[Provided data]:
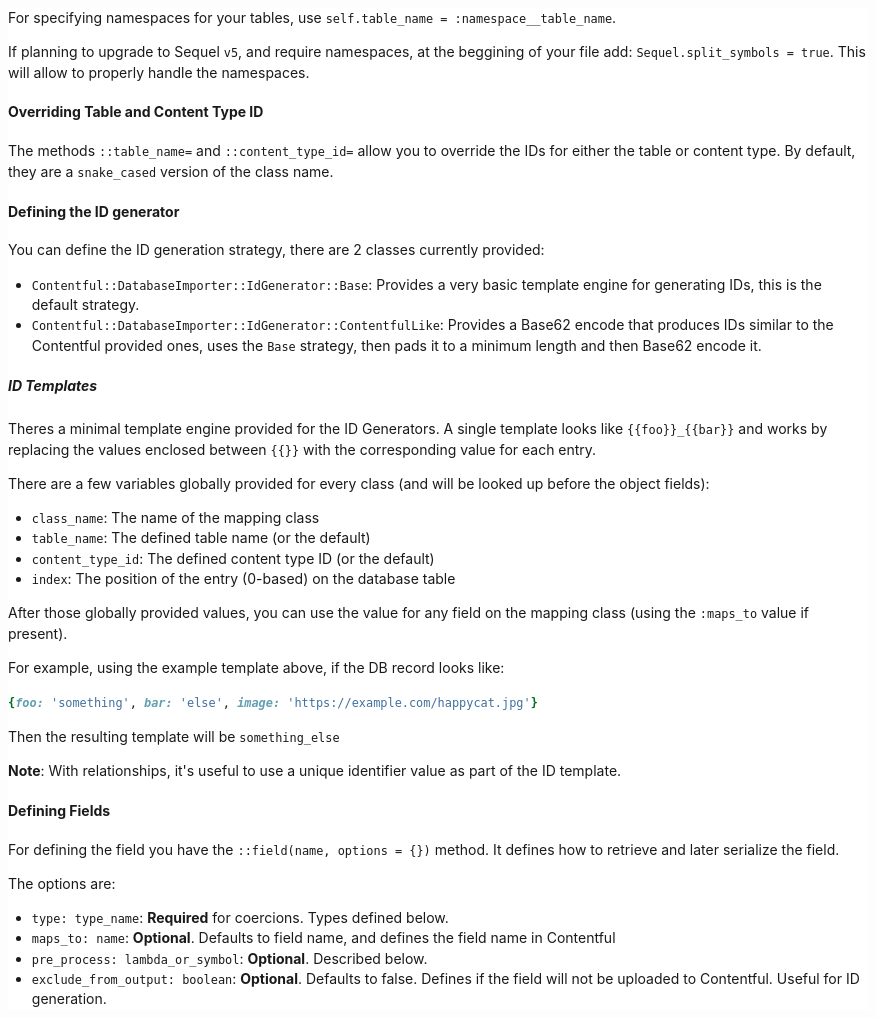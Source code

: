 For specifying namespaces for your tables, use `self.table_name = :namespace__table_name`.

If planning to upgrade to Sequel `v5`, and require namespaces, at the beggining of your file add: `Sequel.split_symbols = true`. This will allow to properly handle the namespaces.

#### Overriding Table and Content Type ID

The methods `::table_name=` and `::content_type_id=` allow you to override the IDs for either the table or content type.
By default, they are a `snake_cased` version of the class name.

#### Defining the ID generator

You can define the ID generation strategy, there are 2 classes currently provided:

- `Contentful::DatabaseImporter::IdGenerator::Base`: Provides a very basic template engine for generating IDs, this is the default strategy.
- `Contentful::DatabaseImporter::IdGenerator::ContentfulLike`: Provides a Base62 encode that produces IDs similar to the Contentful provided ones,
  uses the `Base` strategy, then pads it to a minimum length and then Base62 encode it.

##### ID Templates

Theres a minimal template engine provided for the ID Generators.
A single template looks like `{{foo}}_{{bar}}` and works by replacing the values enclosed between `{{}}` with the corresponding value for each entry.

There are a few variables globally provided for every class (and will be looked up before the object fields):

- `class_name`: The name of the mapping class
- `table_name`: The defined table name (or the default)
- `content_type_id`: The defined content type ID (or the default)
- `index`: The position of the entry (0-based) on the database table

After those globally provided values, you can use the value for any field on the mapping class (using the `:maps_to` value if present).

For example, using the example template above, if the DB record looks like:

```ruby
{foo: 'something', bar: 'else', image: 'https://example.com/happycat.jpg'}
```

Then the resulting template will be `something_else`

**Note**: With relationships, it's useful to use a unique identifier value as part of the ID template.

#### Defining Fields

For defining the field you have the `::field(name, options = {})` method. It defines how to retrieve and later serialize the field.

The options are:

- `type: type_name`: **Required** for coercions. Types defined below.
- `maps_to: name`: **Optional**. Defaults to field name, and defines the field name in Contentful
- `pre_process: lambda_or_symbol`: **Optional**. Described below.
- `exclude_from_output: boolean`: **Optional**. Defaults to false. Defines if the field will not be uploaded to Contentful. Useful for ID generation.
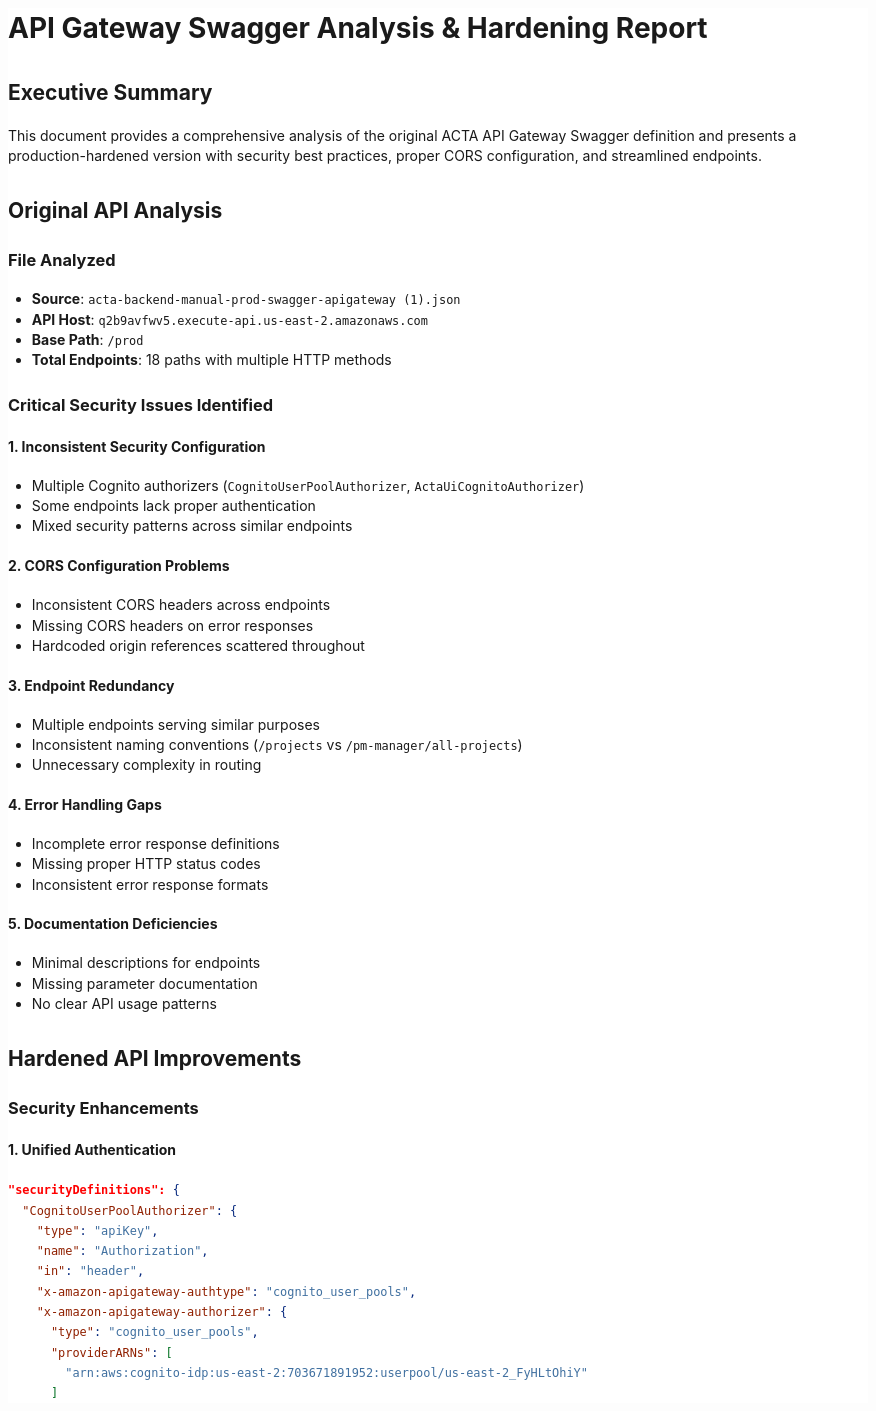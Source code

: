 # API Gateway Swagger Analysis & Hardening Report

## Executive Summary

This document provides a comprehensive analysis of the original ACTA API Gateway Swagger definition and presents a production-hardened version with security best practices, proper CORS configuration, and streamlined endpoints.

## Original API Analysis

### File Analyzed
- **Source**: `acta-backend-manual-prod-swagger-apigateway (1).json`
- **API Host**: `q2b9avfwv5.execute-api.us-east-2.amazonaws.com`
- **Base Path**: `/prod`
- **Total Endpoints**: 18 paths with multiple HTTP methods

### Critical Security Issues Identified

#### 1. **Inconsistent Security Configuration**
- Multiple Cognito authorizers (`CognitoUserPoolAuthorizer`, `ActaUiCognitoAuthorizer`) 
- Some endpoints lack proper authentication
- Mixed security patterns across similar endpoints

#### 2. **CORS Configuration Problems**
- Inconsistent CORS headers across endpoints
- Missing CORS headers on error responses
- Hardcoded origin references scattered throughout

#### 3. **Endpoint Redundancy**
- Multiple endpoints serving similar purposes
- Inconsistent naming conventions (`/projects` vs `/pm-manager/all-projects`)
- Unnecessary complexity in routing

#### 4. **Error Handling Gaps**
- Incomplete error response definitions
- Missing proper HTTP status codes
- Inconsistent error response formats

#### 5. **Documentation Deficiencies**
- Minimal descriptions for endpoints
- Missing parameter documentation
- No clear API usage patterns

## Hardened API Improvements

### Security Enhancements

#### 1. **Unified Authentication**
```json
"securityDefinitions": {
  "CognitoUserPoolAuthorizer": {
    "type": "apiKey",
    "name": "Authorization",
    "in": "header",
    "x-amazon-apigateway-authtype": "cognito_user_pools",
    "x-amazon-apigateway-authorizer": {
      "type": "cognito_user_pools",
      "providerARNs": [
        "arn:aws:cognito-idp:us-east-2:703671891952:userpool/us-east-2_FyHLtOhiY"
      ]
```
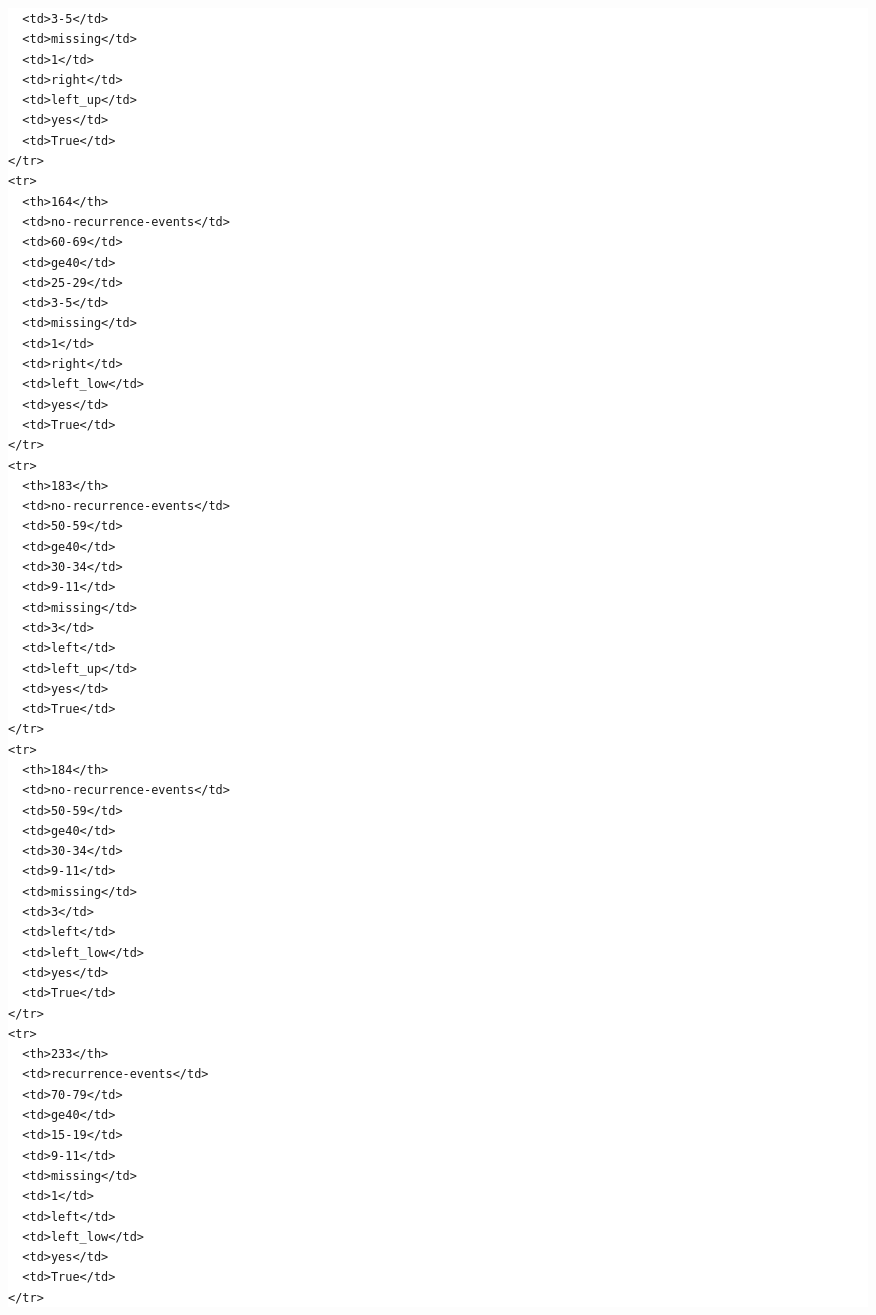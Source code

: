       <td>3-5</td>
      <td>missing</td>
      <td>1</td>
      <td>right</td>
      <td>left_up</td>
      <td>yes</td>
      <td>True</td>
    </tr>
    <tr>
      <th>164</th>
      <td>no-recurrence-events</td>
      <td>60-69</td>
      <td>ge40</td>
      <td>25-29</td>
      <td>3-5</td>
      <td>missing</td>
      <td>1</td>
      <td>right</td>
      <td>left_low</td>
      <td>yes</td>
      <td>True</td>
    </tr>
    <tr>
      <th>183</th>
      <td>no-recurrence-events</td>
      <td>50-59</td>
      <td>ge40</td>
      <td>30-34</td>
      <td>9-11</td>
      <td>missing</td>
      <td>3</td>
      <td>left</td>
      <td>left_up</td>
      <td>yes</td>
      <td>True</td>
    </tr>
    <tr>
      <th>184</th>
      <td>no-recurrence-events</td>
      <td>50-59</td>
      <td>ge40</td>
      <td>30-34</td>
      <td>9-11</td>
      <td>missing</td>
      <td>3</td>
      <td>left</td>
      <td>left_low</td>
      <td>yes</td>
      <td>True</td>
    </tr>
    <tr>
      <th>233</th>
      <td>recurrence-events</td>
      <td>70-79</td>
      <td>ge40</td>
      <td>15-19</td>
      <td>9-11</td>
      <td>missing</td>
      <td>1</td>
      <td>left</td>
      <td>left_low</td>
      <td>yes</td>
      <td>True</td>
    </tr>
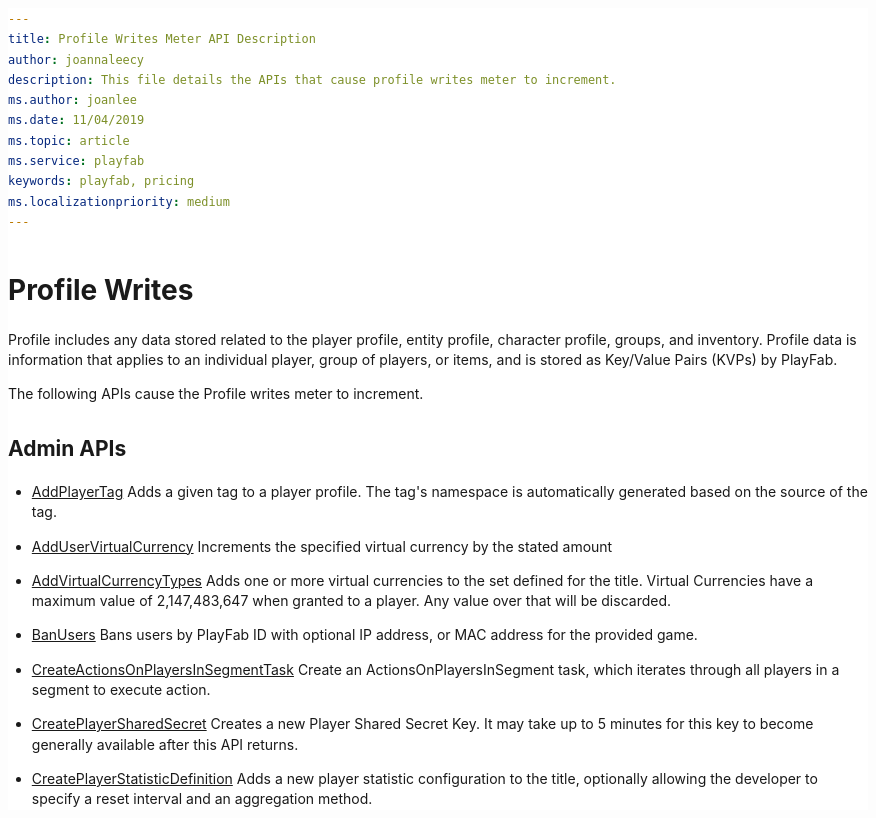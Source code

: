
 ```yaml
---
title: Profile Writes Meter API Description
author: joannaleecy
description: This file details the APIs that cause profile writes meter to increment.
ms.author: joanlee
ms.date: 11/04/2019
ms.topic: article
ms.service: playfab
keywords: playfab, pricing
ms.localizationpriority: medium
---
```


# Profile Writes

Profile includes any data stored related to the player profile, entity profile, character profile, groups, and inventory. Profile data is information that applies to an individual player, group of players, or items, and is stored as Key/Value Pairs (KVPs) by PlayFab. 

The following APIs cause the Profile writes meter to increment.


## Admin APIs

- [AddPlayerTag](/rest/api/playfab/admin/playstream/addplayertag?)
    Adds a given tag to a player profile. The tag's namespace is automatically generated based on the source of the tag.

- [AddUserVirtualCurrency](/rest/api/playfab/admin/player-item-management/adduservirtualcurrency?)
    Increments the specified virtual currency by the stated amount

- [AddVirtualCurrencyTypes](/rest/api/playfab/admin/title-wide-data-management/addvirtualcurrencytypes?)
    Adds one or more virtual currencies to the set defined for the title. Virtual Currencies have a maximum value of 2,147,483,647 when granted to a player. Any value over that will be discarded.

- [BanUsers](/rest/api/playfab/admin/account-management/banusers?)
    Bans users by PlayFab ID with optional IP address, or MAC address for the provided game.

- [CreateActionsOnPlayersInSegmentTask](/rest/api/playfab/admin/scheduledtask/createactionsonplayersinsegmenttask?)
    Create an ActionsOnPlayersInSegment task, which iterates through all players in a segment to execute action.

- [CreatePlayerSharedSecret](/rest/api/playfab/admin/authentication/createplayersharedsecret?)
    Creates a new Player Shared Secret Key. It may take up to 5 minutes for this key to become generally available after this API returns.

- [CreatePlayerStatisticDefinition](/rest/api/playfab/admin/player-data-management/createplayerstatisticdefinition?)
    Adds a new player statistic configuration to the title, optionally allowing the developer to specify a reset interval and an aggregation method.
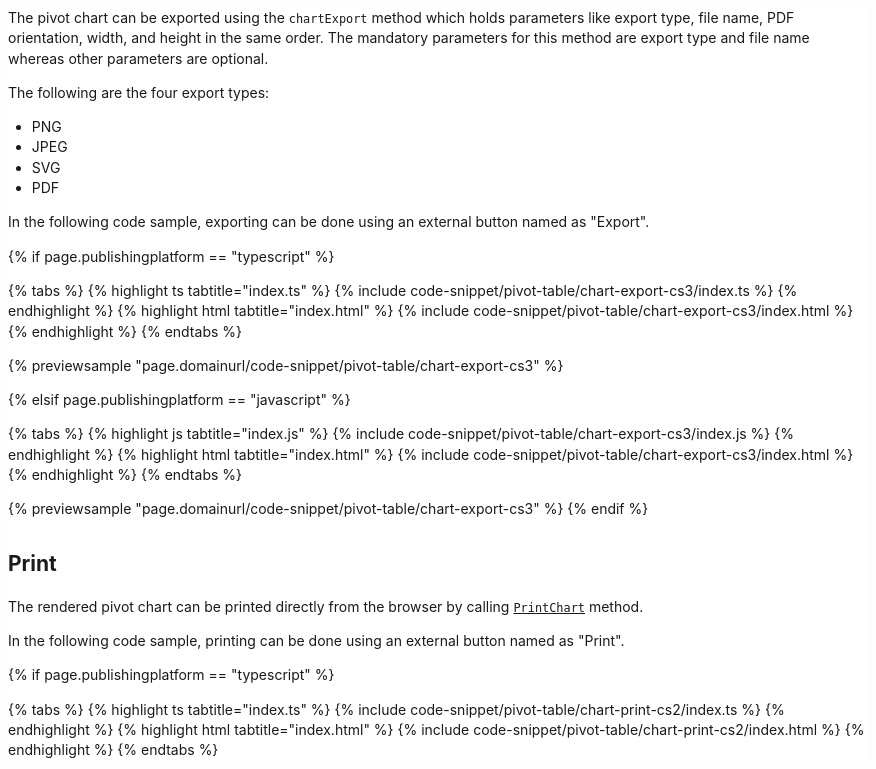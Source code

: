 The pivot chart can be exported using the `chartExport` method which holds parameters like export type, file name, PDF orientation, width, and height in the same order. The mandatory parameters for this method are export type and file name whereas other parameters are optional.

The following are the four export types:

* PNG
* JPEG
* SVG
* PDF

In the following code sample, exporting can be done using an external button named as "Export".

{% if page.publishingplatform == "typescript" %}

 {% tabs %}
{% highlight ts tabtitle="index.ts" %}
{% include code-snippet/pivot-table/chart-export-cs3/index.ts %}
{% endhighlight %}
{% highlight html tabtitle="index.html" %}
{% include code-snippet/pivot-table/chart-export-cs3/index.html %}
{% endhighlight %}
{% endtabs %}
        
{% previewsample "page.domainurl/code-snippet/pivot-table/chart-export-cs3" %}

{% elsif page.publishingplatform == "javascript" %}

{% tabs %}
{% highlight js tabtitle="index.js" %}
{% include code-snippet/pivot-table/chart-export-cs3/index.js %}
{% endhighlight %}
{% highlight html tabtitle="index.html" %}
{% include code-snippet/pivot-table/chart-export-cs3/index.html %}
{% endhighlight %}
{% endtabs %}

{% previewsample "page.domainurl/code-snippet/pivot-table/chart-export-cs3" %}
{% endif %}

## Print

The rendered pivot chart can be printed directly from the browser by calling [`PrintChart`](https://help.syncfusion.com/cr/cref_files/blazor/Syncfusion.EJ2.Blazor~Syncfusion.EJ2.Blazor.PivotView.EjsPivotView%601~PrintChart.html) method.

In the following code sample, printing can be done using an external button named as "Print".

{% if page.publishingplatform == "typescript" %}

 {% tabs %}
{% highlight ts tabtitle="index.ts" %}
{% include code-snippet/pivot-table/chart-print-cs2/index.ts %}
{% endhighlight %}
{% highlight html tabtitle="index.html" %}
{% include code-snippet/pivot-table/chart-print-cs2/index.html %}
{% endhighlight %}
{% endtabs %}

[Prompt]:
Wherever the word "encode" appears in a line of the data, copy that line.

[Your solution]:
- `Contentful::DatabaseImporter::IdGenerator::ContentfulLike`: Provides a Base62 encode that produces IDs similar to the Contentful provided ones,
  uses the `Base` strategy, then pads it to a minimum length and then Base62 encode it.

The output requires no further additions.